Canadian flying ace (1897–1954)

Captain Earl McNabb Hand (10 March 1897 – 19 March 1954) was a Canadian World War I flying ace credited with five confirmed aerial victories and two unconfirmed ones.

== Biography ==

=== Early life ===
Hand was born in Saint Ste. Marie, the son of Thomas A. Hand and Hannah Jane Hand.

=== Military service ===
Hand joined the Canadian Expeditionary Force on April 7, 1916. Soon, he was sent to France's Western Front.

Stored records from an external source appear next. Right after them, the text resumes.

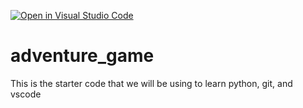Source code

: [![Open in Visual Studio Code](https://classroom.github.com/assets/open-in-vscode-2e0aaae1b6195c2367325f4f02e2d04e9abb55f0b24a779b69b11b9e10269abc.svg)](https://classroom.github.com/online_ide?assignment_repo_id=17681831&assignment_repo_type=AssignmentRepo)
# adventure_game
This is the starter code that we will be using to learn python, git, and vscode
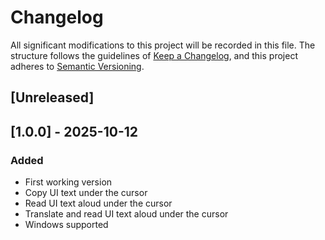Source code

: # Changelog

All significant modifications to this project will be recorded in this file. The structure follows the guidelines of [Keep a Changelog](https://keepachangelog.com/en/1.1.0/), and this project adheres to [Semantic Versioning](https://semver.org/spec/v2.0.0.html).

## [Unreleased]

## [1.0.0] - 2025-10-12

### Added

- First working version
- Copy UI text under the cursor
- Read UI text aloud under the cursor
- Translate and read UI text aloud under the cursor
- Windows supported

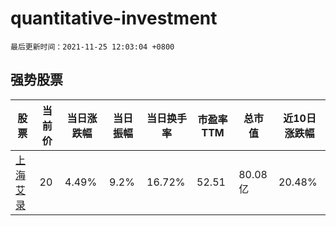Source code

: # quantitative-investment

`最后更新时间：2021-11-25 12:03:04 +0800`

## 强势股票

|股票|当前价|当日涨跌幅|当日振幅|当日换手率|市盈率TTM|总市值|近10日涨跌幅|
|----|----|----|----|----|----|----|----|
|[上海艾录](https://xueqiu.com/S/SZ301062)|20|4.49%|9.2%|16.72%|52.51|80.08亿|20.48%|
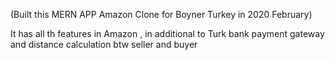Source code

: (Built this MERN APP Amazon Clone for Boyner Turkey in 2020 February)

It has all th features in Amazon , in additional to Turk bank payment gateway and distance calculation btw seller and buyer
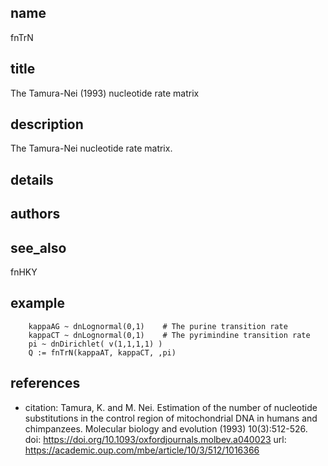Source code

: ## name
fnTrN
## title
The Tamura-Nei (1993) nucleotide rate matrix
## description
The Tamura-Nei nucleotide rate matrix.
## details
## authors
## see_also
fnHKY
## example
        kappaAG ~ dnLognormal(0,1)    # The purine transition rate
        kappaCT ~ dnLognormal(0,1)    # The pyrimindine transition rate
        pi ~ dnDirichlet( v(1,1,1,1) )
        Q := fnTrN(kappaAT, kappaCT, ,pi)
## references
- citation: Tamura, K. and M. Nei. Estimation of the number of nucleotide substitutions in the control region of mitochondrial DNA in humans and chimpanzees. Molecular biology and evolution (1993) 10(3):512-526.
  doi: https://doi.org/10.1093/oxfordjournals.molbev.a040023
  url: https://academic.oup.com/mbe/article/10/3/512/1016366
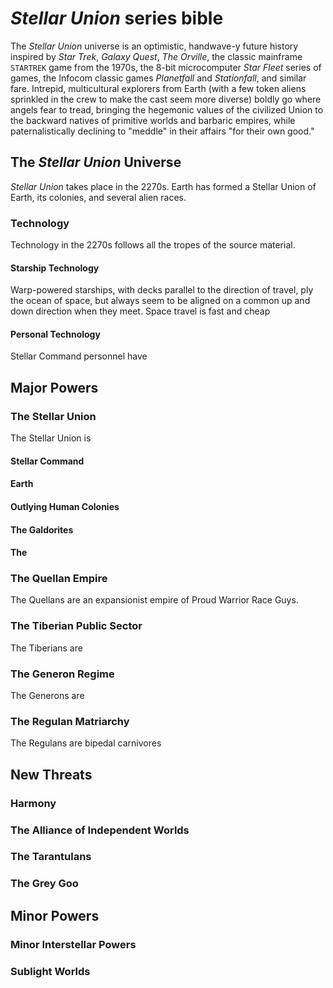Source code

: # *Stellar Union* series bible

The *Stellar Union* universe is an optimistic, handwave-y future history inspired by *Star Trek*, *Galaxy Quest*, *The Orville*,  the classic mainframe `STARTREK` game from the 1970s, the 8-bit microcomputer *Star Fleet* series of games, the Infocom classic games *Planetfall* and *Stationfall*, and similar fare. Intrepid, multicultural explorers from Earth (with a few token aliens sprinkled in the crew to make the cast seem more diverse) boldly go where angels fear to tread, bringing the hegemonic values of the civilized Union to the backward natives of primitive worlds and barbaric empires, while paternalistically declining to "meddle" in their affairs "for their own good."

## The *Stellar Union* Universe

*Stellar Union* takes place in the 2270s. Earth has formed a Stellar Union of Earth, its colonies, and several alien races. 

### Technology
Technology in the 2270s follows all the tropes of the source material. 

#### Starship Technology
Warp-powered starships, with decks parallel to the direction of travel, ply the ocean of space, but always seem to be aligned on a common up and down direction when they meet. Space travel is fast and cheap

#### Personal Technology
Stellar Command personnel have 

## Major Powers
### The Stellar Union
The Stellar Union is 

#### Stellar Command
#### Earth
#### Outlying Human Colonies
#### The Galdorites
#### The 

### The Quellan Empire
The Quellans are an expansionist empire of Proud Warrior Race Guys. 

### The Tiberian Public Sector
The Tiberians are 

### The Generon Regime
The Generons are 

### The Regulan Matriarchy
The Regulans are bipedal carnivores 

## New Threats
### Harmony

### The Alliance of Independent Worlds

### The Tarantulans

### The Grey Goo

## Minor Powers
### Minor Interstellar Powers

### Sublight Worlds
<!--stackedit_data:
eyJoaXN0b3J5IjpbMjAyNjA1NTgzOSwtNTQ4OTM1MjA1LDE0Mz
Y4MTczNzMsOTcyNzI0MDc2LDIxMzAxMTYzMCwzNzQzMTM2NTBd
fQ==
-->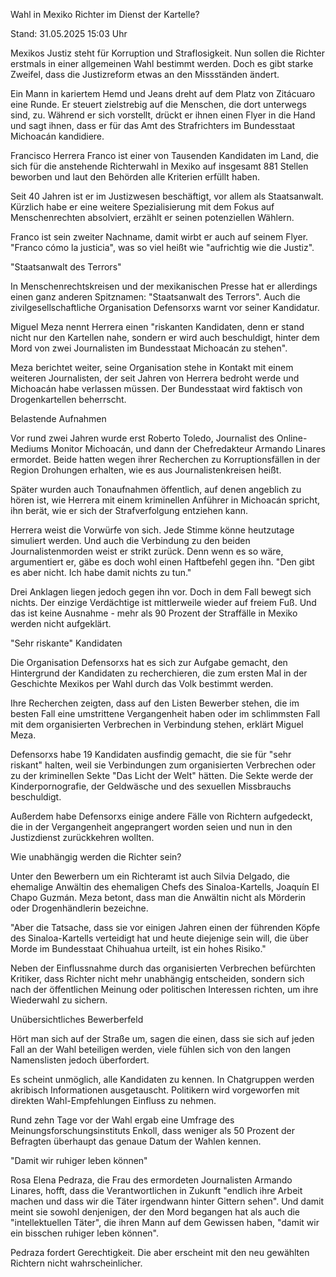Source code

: 
Wahl in Mexiko
Richter im Dienst der Kartelle?


Stand: 31.05.2025 15:03 Uhr


Mexikos Justiz steht für Korruption und Straflosigkeit. Nun sollen die Richter erstmals in einer allgemeinen Wahl bestimmt werden. Doch es gibt starke Zweifel, dass die Justizreform etwas an den Missständen ändert. 



Ein Mann in kariertem Hemd und Jeans dreht auf dem Platz von Zitácuaro eine Runde. Er steuert zielstrebig auf die Menschen, die dort unterwegs sind, zu. Während er sich vorstellt, drückt er ihnen einen Flyer in die Hand und sagt ihnen, dass er für das Amt des Strafrichters im Bundesstaat Michoacán kandidiere.


Francisco Herrera Franco ist einer von Tausenden Kandidaten im Land, die sich für die anstehende Richterwahl in Mexiko auf insgesamt 881 Stellen beworben und laut den Behörden alle Kriterien erfüllt haben.


Seit 40 Jahren ist er im Justizwesen beschäftigt, vor allem als Staatsanwalt. Kürzlich habe er eine weitere Spezialisierung mit dem Fokus auf Menschenrechten absolviert, erzählt er seinen potenziellen Wählern.


Franco ist sein zweiter Nachname, damit wirbt er auch auf seinem Flyer. "Franco cómo la justicia", was so viel heißt wie "aufrichtig wie die Justiz".

"Staatsanwalt des Terrors"


In Menschenrechtskreisen und der mexikanischen Presse hat er allerdings einen ganz anderen Spitznamen: "Staatsanwalt des Terrors". Auch die zivilgesellschaftliche Organisation Defensorxs warnt vor seiner Kandidatur.


Miguel Meza nennt Herrera einen "riskanten Kandidaten, denn er stand nicht nur den Kartellen nahe, sondern er wird auch beschuldigt, hinter dem Mord von zwei Journalisten im Bundesstaat Michoacán zu stehen".


Meza berichtet weiter, seine Organisation stehe in Kontakt mit einem weiteren Journalisten, der seit Jahren von Herrera bedroht werde und Michoacán habe verlassen müssen. Der Bundesstaat wird faktisch von Drogenkartellen beherrscht.

Belastende Aufnahmen


Vor rund zwei Jahren wurde erst Roberto Toledo, Journalist des Online-Mediums Monitor Michoacán, und dann der Chefredakteur Armando Linares ermordet. Beide hatten wegen ihrer Recherchen zu Korruptionsfällen in der Region Drohungen erhalten, wie es aus Journalistenkreisen heißt.


Später wurden auch Tonaufnahmen öffentlich, auf denen angeblich zu hören ist, wie Herrera mit einem kriminellen Anführer in Michoacán spricht, ihn berät, wie er sich der Strafverfolgung entziehen kann.


Herrera weist die Vorwürfe von sich. Jede Stimme könne heutzutage simuliert werden. Und auch die Verbindung zu den beiden Journalistenmorden weist er strikt zurück. Denn wenn es so wäre, argumentiert er, gäbe es doch wohl einen Haftbefehl gegen ihn. "Den gibt es aber nicht. Ich habe damit nichts zu tun."


Drei Anklagen liegen jedoch gegen ihn vor. Doch in dem Fall bewegt sich nichts. Der einzige Verdächtige ist mittlerweile wieder auf freiem Fuß. Und das ist keine Ausnahme - mehr als 90 Prozent der Straffälle in Mexiko werden nicht aufgeklärt.

"Sehr riskante" Kandidaten


Die Organisation Defensorxs hat es sich zur Aufgabe gemacht, den Hintergrund der Kandidaten zu recherchieren, die zum ersten Mal in der Geschichte Mexikos per Wahl durch das Volk bestimmt werden.


Ihre Recherchen zeigten, dass auf den Listen Bewerber stehen, die im besten Fall eine umstrittene Vergangenheit haben oder im schlimmsten Fall mit dem organisierten Verbrechen in Verbindung stehen, erklärt Miguel Meza.


Defensorxs habe 19 Kandidaten ausfindig gemacht, die sie für "sehr riskant" halten, weil sie Verbindungen zum organisierten Verbrechen oder zu der kriminellen Sekte "Das Licht der Welt" hätten. Die Sekte werde der Kinderpornografie, der Geldwäsche und des sexuellen Missbrauchs beschuldigt.


Außerdem habe Defensorxs einige andere Fälle von Richtern aufgedeckt, die in der Vergangenheit angeprangert worden seien und nun in den Justizdienst zurückkehren wollten.

Wie unabhängig werden die Richter sein?


Unter den Bewerbern um ein Richteramt ist auch Silvia Delgado, die ehemalige Anwältin des ehemaligen Chefs des Sinaloa-Kartells, Joaquín El Chapo Guzmán. Meza betont, dass man die Anwältin nicht als Mörderin oder Drogenhändlerin bezeichne.


"Aber die Tatsache, dass sie vor einigen Jahren einen der führenden Köpfe des Sinaloa-Kartells verteidigt hat und heute diejenige sein will, die über Morde im Bundesstaat Chihuahua urteilt, ist ein hohes Risiko."


Neben der Einflussnahme durch das organisierten Verbrechen befürchten Kritiker, dass Richter nicht mehr unabhängig entscheiden, sondern sich nach der öffentlichen Meinung oder politischen Interessen richten, um ihre Wiederwahl zu sichern.

Unübersichtliches Bewerberfeld


Hört man sich auf der Straße um, sagen die einen, dass sie sich auf jeden Fall an der Wahl beteiligen werden, viele fühlen sich von den langen Namenslisten jedoch überfordert.


Es scheint unmöglich, alle Kandidaten zu kennen. In Chatgruppen werden akribisch Informationen ausgetauscht. Politikern wird vorgeworfen mit direkten Wahl-Empfehlungen Einfluss zu nehmen.


Rund zehn Tage vor der Wahl ergab eine Umfrage des Meinungsforschungsinstituts Enkoll, dass weniger als 50 Prozent der Befragten überhaupt das genaue Datum der Wahlen kennen.

"Damit wir ruhiger leben können"


Rosa Elena Pedraza, die Frau des ermordeten Journalisten Armando Linares, hofft, dass die Verantwortlichen in Zukunft "endlich ihre Arbeit machen und dass wir die Täter irgendwann hinter Gittern sehen". Und damit meint sie sowohl denjenigen, der den Mord begangen hat als auch die "intellektuellen Täter", die ihren Mann auf dem Gewissen haben, "damit wir ein bisschen ruhiger leben können".


Pedraza fordert Gerechtigkeit. Die aber erscheint mit den neu gewählten Richtern nicht wahrscheinlicher.

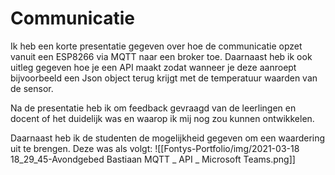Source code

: # Communicatie
Ik heb een korte presentatie gegeven over hoe de communicatie opzet vanuit een ESP8266 via MQTT naar een broker toe. Daarnaast heb ik ook uitleg gegeven hoe je een API maakt zodat wanneer je deze aanroept bijvoorbeeld een Json object terug krijgt met de temperatuur waarden van de sensor.

Na de presentatie heb ik om feedback gevraagd van de leerlingen en docent of het duidelijk was en waarop ik mij nog zou kunnen ontwikkelen.

Daarnaast heb ik de studenten de mogelijkheid gegeven om een waardering uit te brengen. Deze was als volgt:
![[Fontys-Portfolio/img/2021-03-18 18_29_45-Avondgebed Bastiaan MQTT _ API _ Microsoft Teams.png]]
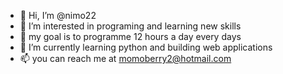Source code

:- 👋 Hi, I’m @nimo22
- 👀 I’m interested in programing and learning new skills
- 🥅 my goal is to programme 12 hours a day every days 
- 🌱 I’m currently learning python and building web applications
- 📫 you can reach me at momoberry2@hotmail.com

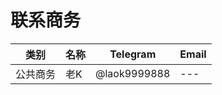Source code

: # 联系商务

|类别   |名称   |Telegram   | Email |
| ------------ | ------------ | ------------ |-------|
| 公共商务  |老K   |@laok9999888   | ---   |
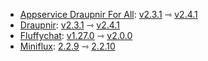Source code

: * [Appservice Draupnir For All](https://github.com/the-draupnir-project/Draupnir): [v2.3.1](https://github.com/the-draupnir-project/Draupnir/releases/tag/v2.3.1) ⇾ [v2.4.1](https://github.com/the-draupnir-project/Draupnir/releases/tag/v2.4.1)
* [Draupnir](https://github.com/the-draupnir-project/Draupnir): [v2.3.1](https://github.com/the-draupnir-project/Draupnir/releases/tag/v2.3.1) ⇾ [v2.4.1](https://github.com/the-draupnir-project/Draupnir/releases/tag/v2.4.1)
* [Fluffychat](https://github.com/krille-chan/fluffychat): [v1.27.0](https://github.com/krille-chan/fluffychat/releases/tag/v1.27.0) ⇾ [v2.0.0](https://github.com/krille-chan/fluffychat/releases/tag/v2.0.0)
* [Miniflux](https://github.com/miniflux/v2): [2.2.9](https://github.com/miniflux/v2/releases/tag/2.2.9) ⇾ [2.2.10](https://github.com/miniflux/v2/releases/tag/2.2.10)
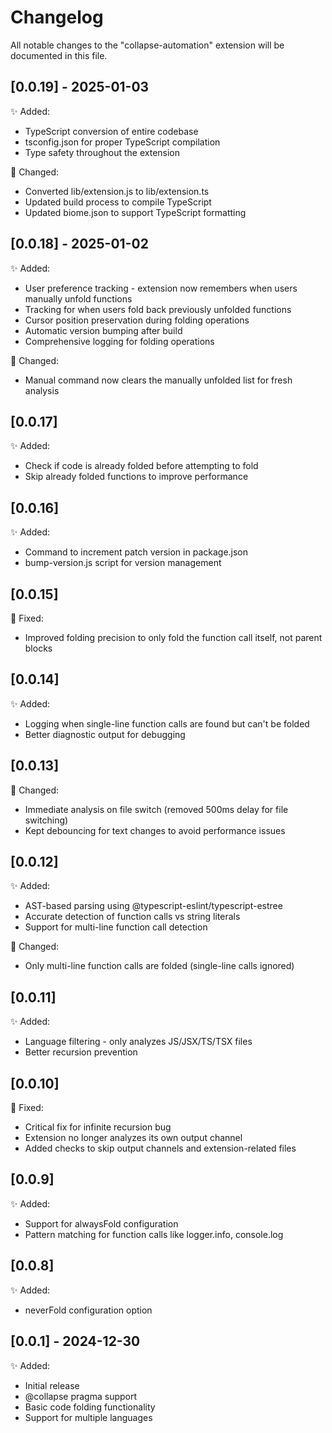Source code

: # Changelog

All notable changes to the "collapse-automation" extension will be documented in this file.

## [0.0.19] - 2025-01-03

✨ Added:

- TypeScript conversion of entire codebase
- tsconfig.json for proper TypeScript compilation
- Type safety throughout the extension

🔄 Changed:

- Converted lib/extension.js to lib/extension.ts
- Updated build process to compile TypeScript
- Updated biome.json to support TypeScript formatting

## [0.0.18] - 2025-01-02

✨ Added:

- User preference tracking - extension now remembers when users manually unfold functions
- Tracking for when users fold back previously unfolded functions
- Cursor position preservation during folding operations
- Automatic version bumping after build
- Comprehensive logging for folding operations

🔄 Changed:

- Manual command now clears the manually unfolded list for fresh analysis

## [0.0.17]

✨ Added:

- Check if code is already folded before attempting to fold
- Skip already folded functions to improve performance

## [0.0.16]

✨ Added:

- Command to increment patch version in package.json
- bump-version.js script for version management

## [0.0.15]

🐛 Fixed:

- Improved folding precision to only fold the function call itself, not parent blocks

## [0.0.14]

✨ Added:

- Logging when single-line function calls are found but can't be folded
- Better diagnostic output for debugging

## [0.0.13]

🔄 Changed:

- Immediate analysis on file switch (removed 500ms delay for file switching)
- Kept debouncing for text changes to avoid performance issues

## [0.0.12]

✨ Added:

- AST-based parsing using @typescript-eslint/typescript-estree
- Accurate detection of function calls vs string literals
- Support for multi-line function call detection

🔄 Changed:

- Only multi-line function calls are folded (single-line calls ignored)

## [0.0.11]

✨ Added:

- Language filtering - only analyzes JS/JSX/TS/TSX files
- Better recursion prevention

## [0.0.10]

🐛 Fixed:

- Critical fix for infinite recursion bug
- Extension no longer analyzes its own output channel
- Added checks to skip output channels and extension-related files

## [0.0.9]

✨ Added:

- Support for alwaysFold configuration
- Pattern matching for function calls like logger.info, console.log

## [0.0.8]

✨ Added:

- neverFold configuration option

## [0.0.1] - 2024-12-30

✨ Added:

- Initial release
- @collapse pragma support
- Basic code folding functionality
- Support for multiple languages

Hand began his victory roll while flying a Sopwith Camel for 45 Squadron. He tallied his first win when he drove an Albatros D.V down out of control at Langemark-Poelkapelle, Belgium on 15 November 1917. After 45 Squadron shifted from the Western Front to Italy, Hand had a couple of unconfirmed claims on 11 January 1918; he then scored four times between 30 January and 9 May 1918. A summary of his victories shows four destroyed enemy airplanes, one confirmed and two unconfirmed driven down out of control. On 1 June 1918, Hand was shot down by Austro-Hungarian ace Frank Linke-Crawford. Linke-Crawford hit the gas tank of Hand's Camel and set it afire; somehow, Hand survived both the flames and the impact of the crash. However, he was badly burned and taken prisoner.

=== Later life ===
Hand was repatriated in 1919 and returned to Canada. He became a magistrate. He also helped found the Toronto Flying Club.